Supporting a child with significant behavioral, emotional, or sensory needs in the classroom can feel exhausting and overwhelming.
Dr. Katie Statman-Weil, LCSW has worked as a preschool teacher, center director, and college professor. Katie understands what it feels like to work with kids with big, confusing, and challenging behaviors in the classroom. Katie can work with a teacher, teaching team, or school to support shifts in classroom behaviors.
Many children exhibiting challenging behaviors are navigating nervous system stress, sensory overwhelm, trauma, anxiety, lagging skills, or neurodivergence. When educators are supported in understanding the “why” beneath behavior, everything begins to shift. Through relational, trauma-responsive, and neuroaffirming approaches, it becomes possible to create classroom environments where both students and educators feel more regulated, connected, and capable.
“Katie truly cared about us and our growth as an educator. She catered to our needs greatly.”
Maybe this isn’t how you imagined teaching would feel.
Many educators and school teams enter the profession feeling passionate, capable, and deeply committed to supporting children. But when a student presents with intense behavioral, emotional, or relational challenges, that confidence can begin to erode. Despite your training, experience, and best efforts, you may find yourself feeling stuck, overwhelmed, or unsure how to meet the needs of a child whose behaviors seem constant, unpredictable, or escalating.
Over time, the stress can impact the entire classroom community. Teaching teams often find themselves exhausted from managing repeated dysregulation, struggling to balance the needs of one child with the needs of the group, and questioning whether anything will truly help. Even the most compassionate educators can begin to feel discouraged when traditional approaches don’t seem to work.
This is where consultation and collaborative support can make a meaningful difference.

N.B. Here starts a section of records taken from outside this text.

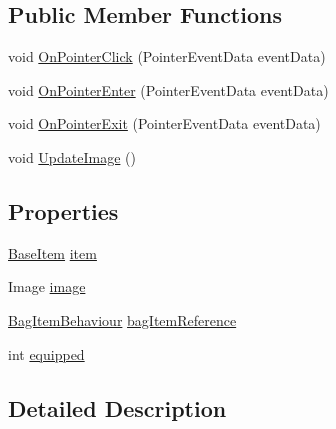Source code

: \subsection*{Public Member Functions}
\begin{DoxyCompactItemize}
\item 
void \mbox{\hyperlink{class_bag_item_behaviour_a81455fb5bdcd5a14ca9440c0f9581708}{On\+Pointer\+Click}} (Pointer\+Event\+Data event\+Data)
\item 
void \mbox{\hyperlink{class_bag_item_behaviour_a9dd6c0fb07dd87363f0198070a16cff7}{On\+Pointer\+Enter}} (Pointer\+Event\+Data event\+Data)
\item 
void \mbox{\hyperlink{class_bag_item_behaviour_a94a401c7a518b7ed17e5648153d6f1b6}{On\+Pointer\+Exit}} (Pointer\+Event\+Data event\+Data)
\item 
void \mbox{\hyperlink{class_bag_item_behaviour_aaedcc49f5d2def63dcde17d72fdb3b9d}{Update\+Image}} ()
\end{DoxyCompactItemize}
\subsection*{Properties}
\begin{DoxyCompactItemize}
\item 
\mbox{\hyperlink{class_base_item}{Base\+Item}} \mbox{\hyperlink{class_bag_item_behaviour_aae12bd30d28c11b793bd8db232e9c2a2}{item}}
\item 
Image \mbox{\hyperlink{class_bag_item_behaviour_a10d2d4e2b468574fb4f922da7f300cbc}{image}}
\item 
\mbox{\hyperlink{class_bag_item_behaviour}{Bag\+Item\+Behaviour}} \mbox{\hyperlink{class_bag_item_behaviour_a804cf27502bc5bb77a2fa80e178903db}{bag\+Item\+Reference}}
\item 
int \mbox{\hyperlink{class_bag_item_behaviour_a7772dc51a9cde63e29f6a683f8fbb451}{equipped}}
\end{DoxyCompactItemize}


\subsection{Detailed Description}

Through a relational, trauma-responsive, and neuroaffirming lens, teaching teams can begin to better understand the “why” beneath challenging behavior and develop practical, sustainable strategies that support both the child and the adults caring for them. When educators feel supported and equipped, classrooms become more connected, regulated, and resilient for everyone involved.

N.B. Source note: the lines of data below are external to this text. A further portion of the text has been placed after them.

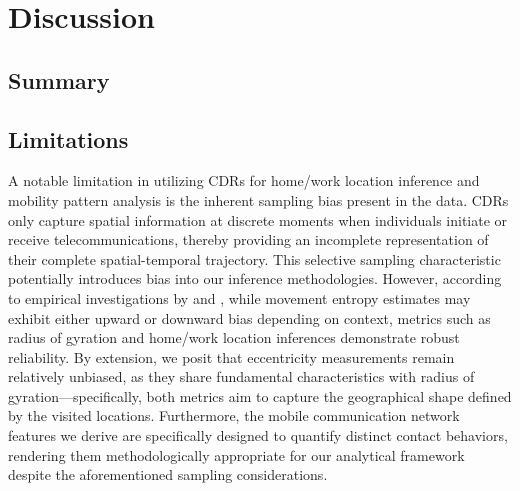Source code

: 
\chapter{Discussion}
\section{Summary}

\section{Limitations}
A notable limitation in utilizing CDRs for home/work location inference and mobility pattern analysis is the inherent sampling bias present in the data.
CDRs only capture spatial information at discrete moments when individuals initiate or receive telecommunications, thereby providing an incomplete representation of their complete spatial-temporal trajectory.
This selective sampling characteristic potentially introduces bias into our inference methodologies.
However, according to empirical investigations by \cite{ranjan2012call} and \cite{zhao2016understanding}, while movement entropy estimates may exhibit either upward or downward bias depending on context, metrics such as radius of gyration and home/work location inferences demonstrate robust reliability.
By extension, we posit that eccentricity measurements remain relatively unbiased, as they share fundamental characteristics with radius of gyration—specifically, both metrics aim to capture the geographical shape defined by the visited locations.
Furthermore, the mobile communication network features we derive are specifically designed to quantify distinct contact behaviors, rendering them methodologically appropriate for our analytical framework despite the aforementioned sampling considerations.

Moving From Surviving to Thriving as an Educational Team
My goal in partnering with teaching teams is to help educators better understand the brain-behavior connection: how a child’s nervous system, developmental profile, sensory experience, trauma history, or neurodivergence may be influencing the behaviors showing up in the classroom. When educators begin to understand behavior through a relational and neurological lens, it becomes possible to respond in ways that reduce stress, increase connection, and create more sustainable support for everyone involved.
This work is about moving beyond crisis management and toward classrooms where both students and educators can feel more regulated, capable, and connected.
Consultation & Support May Be Helpful for Your Teaching Team If…
A student’s behaviors have continued to escalate despite the many interventions, strategies, and supports your team has already tried.
Your staff feels emotionally exhausted, overwhelmed, or constantly “on edge” while trying to manage the intensity of the classroom environment.
The relationship between educators and the student feels increasingly strained, disconnected, or stuck in cycles of conflict and dysregulation.
Supporting one child’s needs has begun to impact the well-being of the larger classroom community, staff morale, or team cohesion.
Teaching teams feel discouraged, ineffective, or uncertain about how to move forward in a way that truly supports the child.
You find yourselves spending most of the day reacting to crises rather than teaching, connecting, and building a positive classroom culture.
Staff members are struggling to balance compassion for the child with the very real stress and demands of the situation.
You worry about whether your current approaches are helping, or unintentionally increasing stress, shame, or dysregulation for the child.
Your team is looking for a more relational, trauma-responsive, and neuroaffirming framework for understanding and responding to behavior.
You want practical, sustainable strategies that support both the child and the adults caring for them.